Population (December 2009)
- • Total: 10,602
- • Density: 25/km^{2} (66/sq mi)
- Time zone: UTC+2 (EET)
- • Summer (DST): UTC+3 (EEST)

= Nikopol Municipality =

Nikopol Municipality (Община Никопол) is a municipality (obshtina) in the northern part of Pleven Province, in northern Bulgaria. It is named after its administrative centre - the town of Nikopol. The municipality embraces a territory of 415.9 km2 with a population, as of December 2009, of 10,602 inhabitants.

Its northern border is by the Danube River, bordering with Turnu Măgurele municipality of Romania. The municipality also borders with Belene Municipality on the East, Livski and Pordim municipalities on the South, Pleven municipality on the Southwest and Gulyantsi Municipality on the West.

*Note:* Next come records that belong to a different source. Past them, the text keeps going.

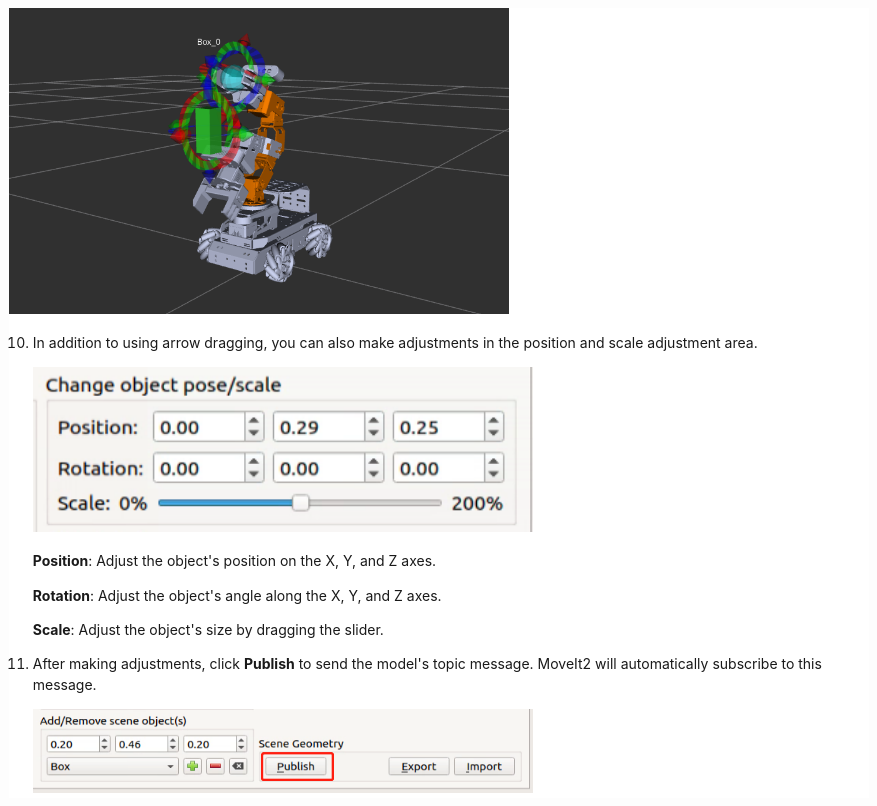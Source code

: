    <img src="../_static/media/chapter_10/section_3/media/image66.png"  style="width:500px"   class="common_img"/>

10. In addition to using arrow dragging, you can also make adjustments in the position and scale adjustment area.

    <img src="../_static/media/chapter_10/section_3/media/image67.png"  style="width:500px"   class="common_img"/>

    **Position**: Adjust the object's position on the X, Y, and Z axes.

    **Rotation**: Adjust the object's angle along the X, Y, and Z axes. 

    **Scale**: Adjust the object's size by dragging the slider.

11. After making adjustments, click **Publish** to send the model's topic message. MoveIt2 will automatically subscribe to this message.

    <img src="../_static/media/chapter_10/section_3/media/image68.png"  style="width:500px"   class="common_img"/>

Besides the Danube, which defines the hydrography of the area, the Osam river and some minor rivers flow within the municipality.

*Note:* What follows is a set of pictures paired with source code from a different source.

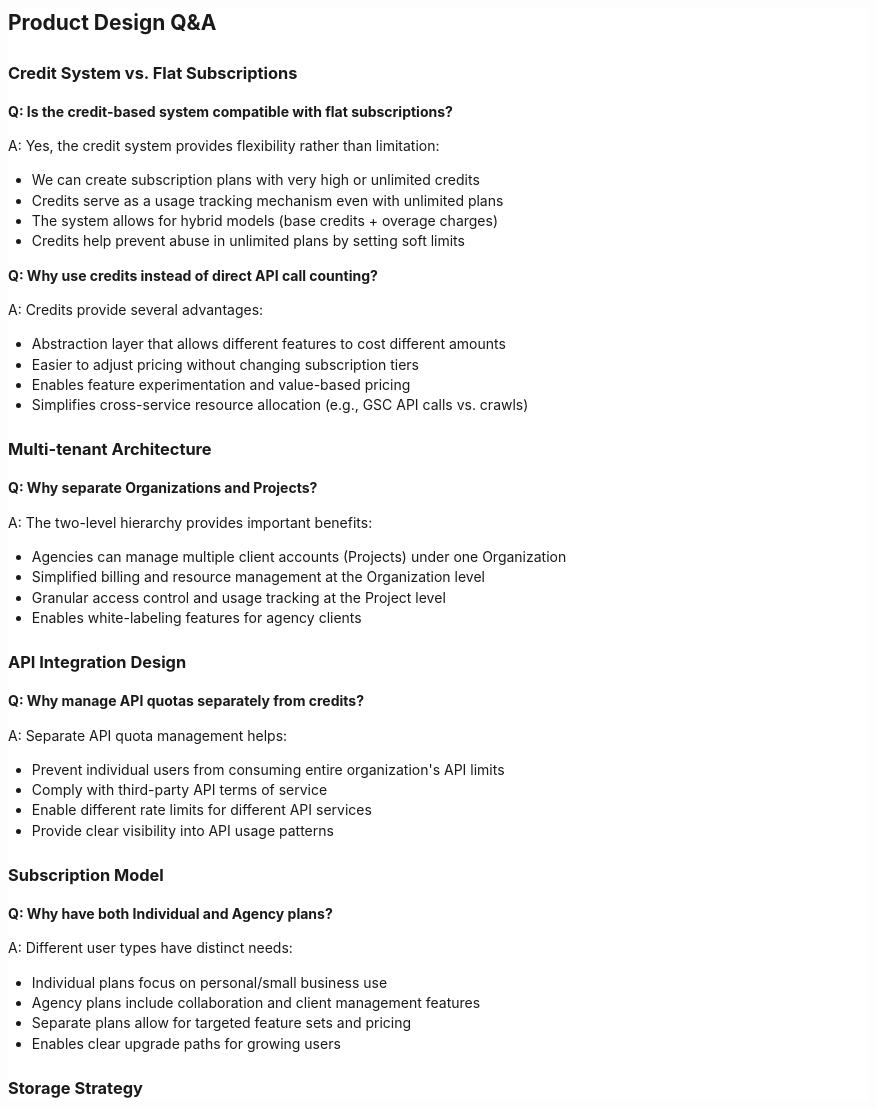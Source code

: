 ## Product Design Q&A

### Credit System vs. Flat Subscriptions

**Q: Is the credit-based system compatible with flat subscriptions?**

A: Yes, the credit system provides flexibility rather than limitation:

- We can create subscription plans with very high or unlimited credits
- Credits serve as a usage tracking mechanism even with unlimited plans
- The system allows for hybrid models (base credits + overage charges)
- Credits help prevent abuse in unlimited plans by setting soft limits

**Q: Why use credits instead of direct API call counting?**

A: Credits provide several advantages:

- Abstraction layer that allows different features to cost different amounts
- Easier to adjust pricing without changing subscription tiers
- Enables feature experimentation and value-based pricing
- Simplifies cross-service resource allocation (e.g., GSC API calls vs. crawls)

### Multi-tenant Architecture

**Q: Why separate Organizations and Projects?**

A: The two-level hierarchy provides important benefits:

- Agencies can manage multiple client accounts (Projects) under one Organization
- Simplified billing and resource management at the Organization level
- Granular access control and usage tracking at the Project level
- Enables white-labeling features for agency clients

### API Integration Design

**Q: Why manage API quotas separately from credits?**

A: Separate API quota management helps:

- Prevent individual users from consuming entire organization's API limits
- Comply with third-party API terms of service
- Enable different rate limits for different API services
- Provide clear visibility into API usage patterns

### Subscription Model

**Q: Why have both Individual and Agency plans?**

A: Different user types have distinct needs:

- Individual plans focus on personal/small business use
- Agency plans include collaboration and client management features
- Separate plans allow for targeted feature sets and pricing
- Enables clear upgrade paths for growing users

### Storage Strategy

There are plans to develop common cultural tourism program that encompass the Nikopol and Turnu Măgurele municipalities. Unlike Turnu Măgurele, Nikopol municipality has poorly developed tourism infrastructure.

== Settlements ==

(towns are shown in bold):

| Town/Village | Cyrillic | Population (2011) |
|---|---|---|
| Nikopol | Никопол | 3,186 |
| Asenovo | Асеново | 290 |
| Batsova mahala | Бацова махала | 471 |
| Vabel | Въбел | 740 |
| Debovo | Дебово | 588 |
| Dragash voyvoda | Драгаш войвода | 573 |
| Evlogievo | Евлогиево | 104 |
| Zhernov | Жернов | 100 |
| Lozitsa | Лозица | 264 |
| Lyubenovo | Любеново | 209 |
| Muselievo | Муселиево | 762 |
| Novachene | Новачене | 1,187 |
| Sanadinovo | Санадиново | 356 |
| Cherkovitsa | Черковица | 466 |
| Total |  | 9,296 |

== Demography ==
The following table shows the change of the population during the last four decades.

Nikopol Municipality
| Year | 1975 | 1985 | 1992 | 2001 | 2005 | 2007 | 2009 | 2011 |
| Population | 20,812 | 17,806 | 15,840 | 13,656 | 11,909 | 11,264 | 10,602 | ... |
Sources: Census 2001, Census 2011, „pop-stat.mashke.org“,

=== Vital statistics ===
The municipality of Nikopol has a low birth rate and a high death rate.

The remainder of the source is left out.